- _GIVEN INFORMATION_
────────────────
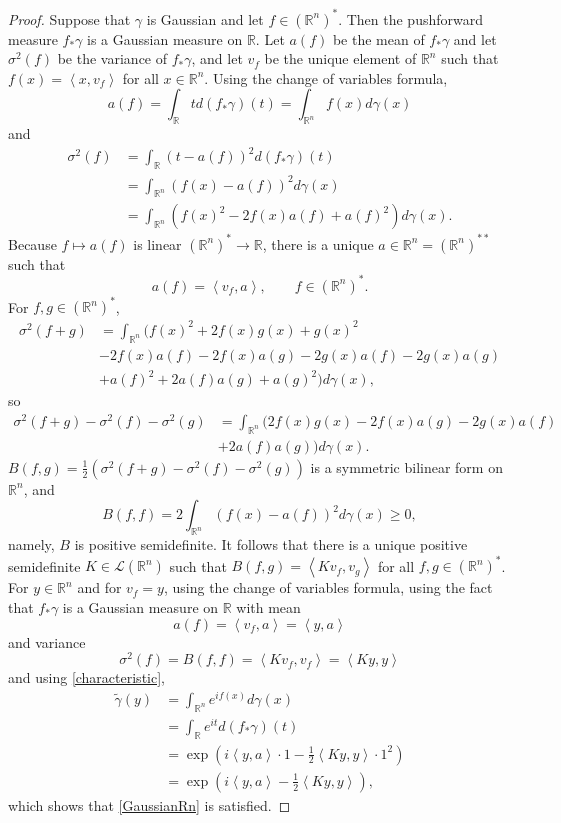 \documentclass{article}
\newcommand{\inner}[2]{\left\langle #1, #2 \right\rangle}
\theoremstyle{definition}
\theoremstyle{definition}
\begin{document}
\begin{proof}
Suppose that  $\gamma$ is Gaussian and let  $f \in (\mathbb{R}^n)^*$.  Then the pushforward
measure $f_* \gamma$ is a Gaussian measure on $\mathbb{R}$. Let
$a(f)$ be the mean of $f_* \gamma$ and let $\sigma^2(f)$ be the variance of $f_* \gamma$, and
 let $v_f$ be the unique element of $\mathbb{R}^n$ such that
$f(x) = \inner{x}{v_f}$ for all $x \in \mathbb{R}^n$. 
Using the change of variables formula,
\[
a(f) = \int_{\mathbb{R}} t d(f_* \gamma)(t) = 
\int_{\mathbb{R}^n} f(x) d\gamma(x)
\]
and
\begin{align*}
\sigma^2(f) &= \int_{\mathbb{R}} (t-a(f))^2 d(f_* \gamma)(t)\\
&=\int_{\mathbb{R}^n} (f(x)-a(f))^2 d\gamma(x)\\
&=\int_{\mathbb{R}^n} (f(x)^2-2f(x) a(f) + a(f)^2) d\gamma(x).
\end{align*}
Because $f \mapsto a(f)$ is linear $(\mathbb{R}^n)^* \to \mathbb{R}$, there is a unique
$a \in \mathbb{R}^n = (\mathbb{R}^n)^{**}$ such that
\[
a(f) = \inner{v_f}{a}, \qquad f \in (\mathbb{R}^n)^*.
\]
For $f,g \in (\mathbb{R}^n)^*$,
\begin{align*}
\sigma^2(f+g)&=\int_{\mathbb{R}^n} (f(x)^2+2f(x)g(x)+g(x)^2\\
&-2f(x)a(f)-2f(x)a(g)-2g(x)a(f)-2g(x)a(g) \\
&+a(f)^2+2a(f)a(g)+a(g)^2) d\gamma(x),
\end{align*}
so
\begin{align*}
\sigma^2(f+g)-\sigma^2(f)-\sigma^2(g)&=\int_{\mathbb{R}^n}  (2f(x)g(x)-2f(x)a(g)-2g(x)a(f)\\
&+2a(f)a(g)) d\gamma(x).
\end{align*}
 $B(f,g) = \frac{1}{2}(\sigma^2(f+g)-\sigma^2(f)-\sigma^2(g))$ is a symmetric bilinear form on $\mathbb{R}^n$, and
 \[
 B(f,f) = 2 \int_{\mathbb{R}^n} (f(x)-a(f))^2 d\gamma(x) \geq 0,
 \]
 namely, $B$ is positive semidefinite. It follows  that there is a unique positive semidefinite $K \in \mathscr{L}(\mathbb{R}^n)$ such that
 $B(f,g) = \inner{Kv_f}{v_g}$ for all $f,g \in (\mathbb{R}^n)^*$. 
 For $y \in \mathbb{R}^n$ and for $v_f=y$,  using the change of variables formula, using the fact that
 $f_* \gamma$ is a Gaussian measure on $\mathbb{R}$ with
 mean
\[
a(f) = \inner{v_f}{a} = \inner{y}{a}
\]
and variance
\[
\sigma^2(f) = B(f,f) = \inner{Kv_f}{v_f} = \inner{Ky}{y}
\]
 and  using \eqref{characteristic},
 \begin{align*}
 \widetilde{\gamma}(y)&=\int_{\mathbb{R}^n} e^{if(x)} d\gamma(x)\\
 &=\int_{\mathbb{R}} e^{it} d(f_*\gamma)(t)\\
 &=\exp\left(i\inner{y}{a}\cdot 1 - \frac{1}{2} \inner{Ky}{y}\cdot 1^2 \right)\\
 &=\exp\left(i\inner{y}{a}  - \frac{1}{2} \inner{Ky}{y} \right),
 \end{align*}
 which shows that \eqref{GaussianRn} is satisfied.
 

\end{proof}
\end{document}

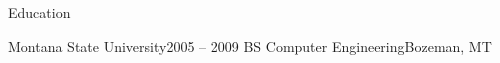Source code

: \section{\faGraduationCap}{Education}

  \resumeEntryStart
    \resumeEntryTSDL
      {Montana State University}{2005 -- 2009}
      {BS Computer Engineering}{Bozeman, MT}
  \resumeEntryEnd
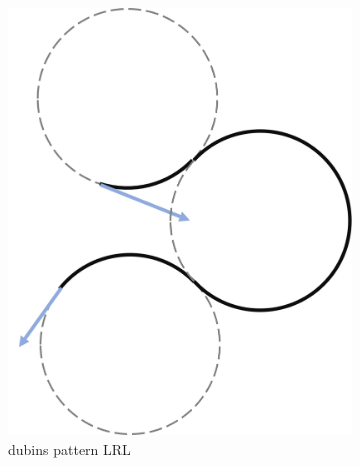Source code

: \begin{figure}
     \centering
     \begin{subfigure}[b]{0.4\textwidth}
         \centering
         \includegraphics[scale=0.7]{fig/dubins/LRL.png}
         \caption{dubins pattern LRL}
         \label{fig: dubins pattern LRL}
     \end{subfigure}
     \hfill
     \begin{subfigure}[b]{0.4\textwidth}
         \centering

\end{subfigure}
\end{figure}
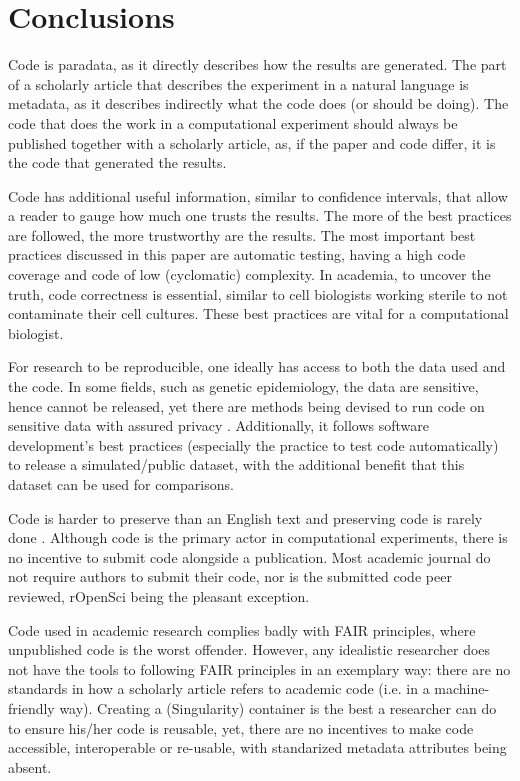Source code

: \section{Conclusions}

Code is paradata, as it directly describes how the results are generated.
The part of a scholarly article 
that describes the experiment in a natural language is metadata, 
as it describes indirectly what the code does (or should be doing).
The code that does the work in a computational experiment should
always be published together with a scholarly article,
as, if the paper and code differ, it is the code that generated the results.

Code has additional useful information, similar to confidence intervals,
that allow a reader to gauge how much one trusts the results.
The more of the best practices are followed, 
the more trustworthy are the results.
The most important best practices discussed in this paper are
automatic testing, having a high code coverage and code
of low (cyclomatic) complexity.
In academia, to uncover the truth, code correctness is essential,
similar to cell biologists working sterile to not contaminate their
cell cultures.
These best practices are vital for a computational biologist.

For research to be reproducible, one ideally has access to
both the data used and the code.
In some fields, such as genetic epidemiology, the data are
sensitive, hence cannot be released,
yet there are methods being devised to run code on sensitive
data with assured privacy \cite{zhang2016review,azencott2018machine}.
Additionally, it follows software development's best practices 
(especially the practice to test code automatically) 
to release a simulated/public dataset, with
the additional benefit that this dataset can be used for comparisons.

Code is harder to preserve than an English text
and preserving code is rarely done \cite{barnes2010publish}.
Although code is the primary actor in computational experiments,
there is no incentive to submit code alongside a publication.
Most academic journal do not require authors to submit their code,
nor is the submitted code peer reviewed, 
rOpenSci \cite{ram2018community} being the pleasant exception.

Code used in academic research complies badly with FAIR principles,
where unpublished code is the worst offender.
However, any idealistic researcher does not have the
tools to following FAIR principles in an exemplary way:
there are no standards in how a scholarly article
refers to academic code (i.e. in a machine-friendly way).
Creating a (Singularity) container is the best a researcher
can do to ensure his/her code is reusable,
yet, there are no incentives to make code accessible, interoperable
or re-usable, with standarized metadata attributes being absent.

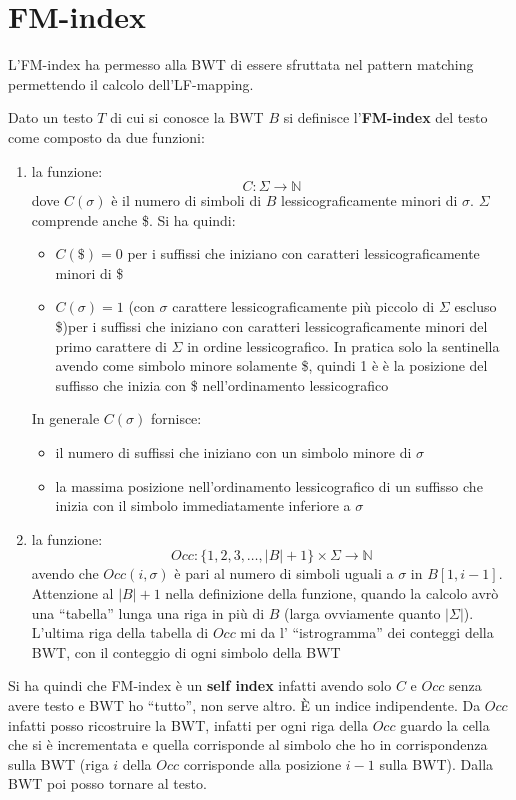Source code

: \documentclass[a4paper,12pt, oneside]{book}
\begin{document}
\section{FM-index}
L'FM-index ha permesso alla BWT di essere sfruttata nel pattern matching
permettendo il calcolo dell'LF-mapping.
\begin{definizione}
  Dato un testo $T$ di cui si conosce la BWT $B$ si definisce
  l'\textbf{FM-index} del testo come composto da due funzioni:
  \begin{enumerate}
    \item la funzione:
    \[C:\Sigma\to \mathbb{N}\]
    dove $C(\sigma)$ è il numero di simboli di $B$ lessicograficamente minori di
    $\sigma$. $\Sigma$ comprende anche \$. Si ha quindi:
    \begin{itemize}
      \item $C(\$)=0$ per i suffissi che iniziano con caratteri
      lessicograficamente minori di \$
      \item $C(\sigma)=1$ (con $\sigma$ carattere lessicograficamente più
      piccolo di $\Sigma$ escluso \$)per i suffissi che iniziano con caratteri
      lessicograficamente minori del primo carattere di $\Sigma$ in ordine
      lessicografico. In pratica solo la sentinella avendo come simbolo minore
      solamente \$, quindi 1 è è la posizione del suffisso che inizia con \$
      nell’ordinamento lessicografico 
    \end{itemize}
    In generale $C(\sigma)$ fornisce:
    \begin{itemize}
      \item il numero di suffissi che iniziano con un simbolo minore di $\sigma$
      \item la massima
      posizione nell’ordinamento lessicografico di un suffisso che inizia con il
      simbolo immediatamente inferiore a $\sigma$    
    \end{itemize}
    \item la funzione:
    \[Occ:\{1,2,3,\ldots,|B|+1\}\times \Sigma\to \mathbb{N}\]
    avendo che $Occ(i,\sigma)$ è pari al numero di simboli uguali a $\sigma$ in
    $B[1,i-1]$. Attenzione al $|B|+1$ nella definizione della funzione, quando
    la calcolo avrò una ``tabella'' lunga una riga in più di $B$ (larga
    ovviamente quanto $|\Sigma|$). L'ultima riga
    della tabella di $Occ$ mi da l' ``istrogramma'' dei conteggi della BWT, con
    il conteggio di ogni simbolo della BWT
  \end{enumerate}
  Si ha quindi che FM-index è un \textbf{self index} infatti avendo solo $C$ e
  $Occ$ senza avere testo e BWT ho ``tutto'', non serve altro. È un indice
  indipendente. Da $Occ$ infatti posso ricostruire la BWT, infatti per ogni riga
  della $Occ$ guardo la cella che si è incrementata e quella corrisponde al
  simbolo che ho in corrispondenza sulla BWT (riga $i$ della $Occ$ corrisponde
  alla posizione $i-1$ sulla BWT). Dalla BWT poi posso tornare al testo. 
\end{definizione}
\end{document}
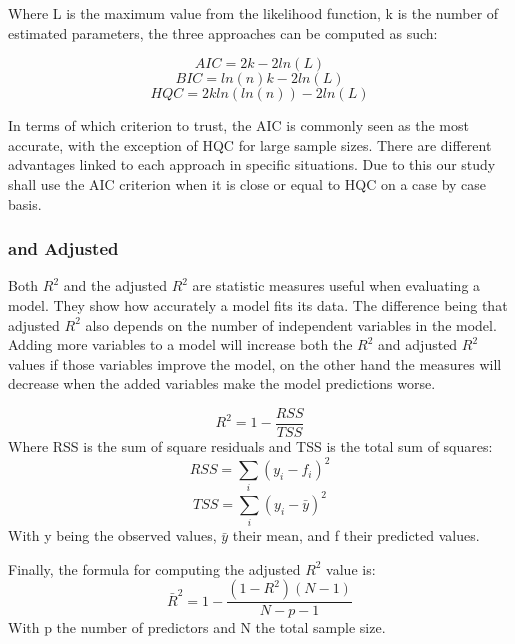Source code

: Where L is the maximum value from the likelihood function, k is the number of estimated parameters, the three approaches can be computed as such:

\begin{equation}
    AIC = 2k - 2ln(L)
\end{equation}
\begin{equation}
    BIC = ln(n)k - 2ln(L)
\end{equation}
\begin{equation}
    HQC = 2kln(ln(n)) - 2ln(L)
\end{equation}


In terms of which criterion to trust, the AIC is commonly seen as the most accurate, with the exception of HQC for large sample sizes. There are different advantages linked to each approach in specific situations. Due to this our study shall use the AIC criterion when it is close or equal to HQC on a case by case basis.

\subsubsection{ and Adjusted }

Both $R^2$ and the adjusted $R^2$ are statistic measures useful when evaluating a model. They show how accurately a model fits its data. The difference being that adjusted $R^2$ also depends on the number of independent variables in the model. Adding more variables to a model will increase both the $R^2$ and adjusted $R^2$ values if those variables improve the model, on the other hand the measures will decrease when the added variables make the model predictions worse.

\begin{equation}
    R^2 = 1 - \frac{RSS}{TSS}
\end{equation}
Where RSS is the sum of square residuals and TSS is the total sum of squares:
\begin{equation*}
    RSS = \sum_{i} (y_{i} - f_{i})^2
\end{equation*}
\begin{equation*}
    TSS = \sum_{i}(y_{i} - \bar{y})^{2}
\end{equation*}
With y being the observed values, $\bar{y}$ their mean, and f their predicted values.

Finally, the formula for computing the adjusted $R^2$ value is:
\begin{equation}
    \bar{R}^{2} = 1 - \frac{(1 - R^2)(N - 1)}{N - p - 1}
\end{equation}
With p the number of predictors and N the total sample size.


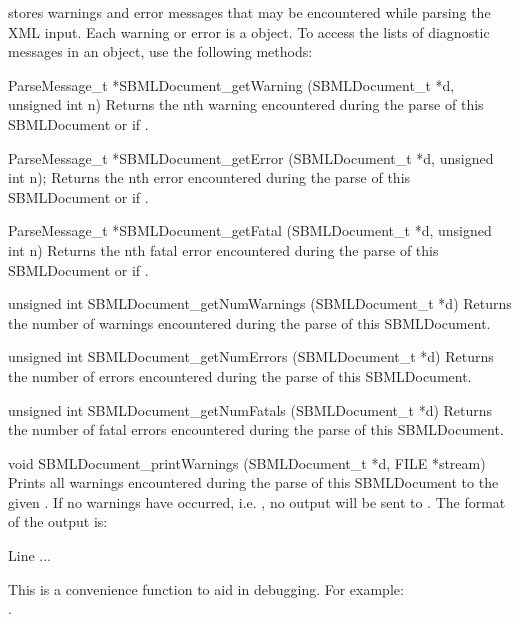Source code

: \documentclass{sbmlmanual}
\begin{document}
\libsbml{} stores warnings and error messages that may be encountered while
parsing the XML input.  Each warning or error is a 
object.  To access the lists of diagnostic messages in an
 object, use the following methods:


\begin{methoddef}{ParseMessage\_t *SBMLDocument\_getWarning
(SBMLDocument\_t *d, unsigned int n)}
   Returns the nth warning encountered during the parse of this
   SBMLDocument or  if .
 \end{methoddef}

\begin{methoddef}{ParseMessage\_t *SBMLDocument\_getError (SBMLDocument\_t *d,
unsigned int n);}
   Returns the nth error encountered during the parse of this
   SBMLDocument or  if .
 \end{methoddef}

\begin{methoddef}{ParseMessage\_t *SBMLDocument\_getFatal (SBMLDocument\_t *d,
unsigned int n)}
   Returns the nth fatal error encountered during the parse of this
   SBMLDocument or  if .
 \end{methoddef}


\begin{methoddef}{unsigned int SBMLDocument\_getNumWarnings
(SBMLDocument\_t *d)}
   Returns the number of warnings encountered during the parse of this
   SBMLDocument.
 \end{methoddef}

\begin{methoddef}{unsigned int SBMLDocument\_getNumErrors (SBMLDocument\_t *d)}
   Returns the number of errors encountered during the parse of this
   SBMLDocument.
 \end{methoddef}

\begin{methoddef}{unsigned int SBMLDocument\_getNumFatals (SBMLDocument\_t *d)}
   Returns the number of fatal errors encountered during the parse of this
   SBMLDocument.
 \end{methoddef}
  

\begin{methoddef}{void SBMLDocument\_printWarnings (SBMLDocument\_t *d,
FILE *stream)}
  Prints all warnings encountered during the parse of this SBMLDocument to
  the given .  If no warnings have occurred, i.e.
  , no output will be sent to
  . The format of the output is:
  \begin{cVerbatim}
      Line %
      ...
  \end{cVerbatim}
  This is a convenience function to aid in debugging.  For example:\\
  .
 \end{methoddef}
  
\end{document}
────────────────
- _EXERCISE INSTRUCTIONS_
From the entries above, copy every line containing the word "come".

- _WRITTEN ANSWER_
  l'\textbf{FM-index} del testo come composto da due funzioni:
      lessicografico. In pratica solo la sentinella avendo come simbolo minore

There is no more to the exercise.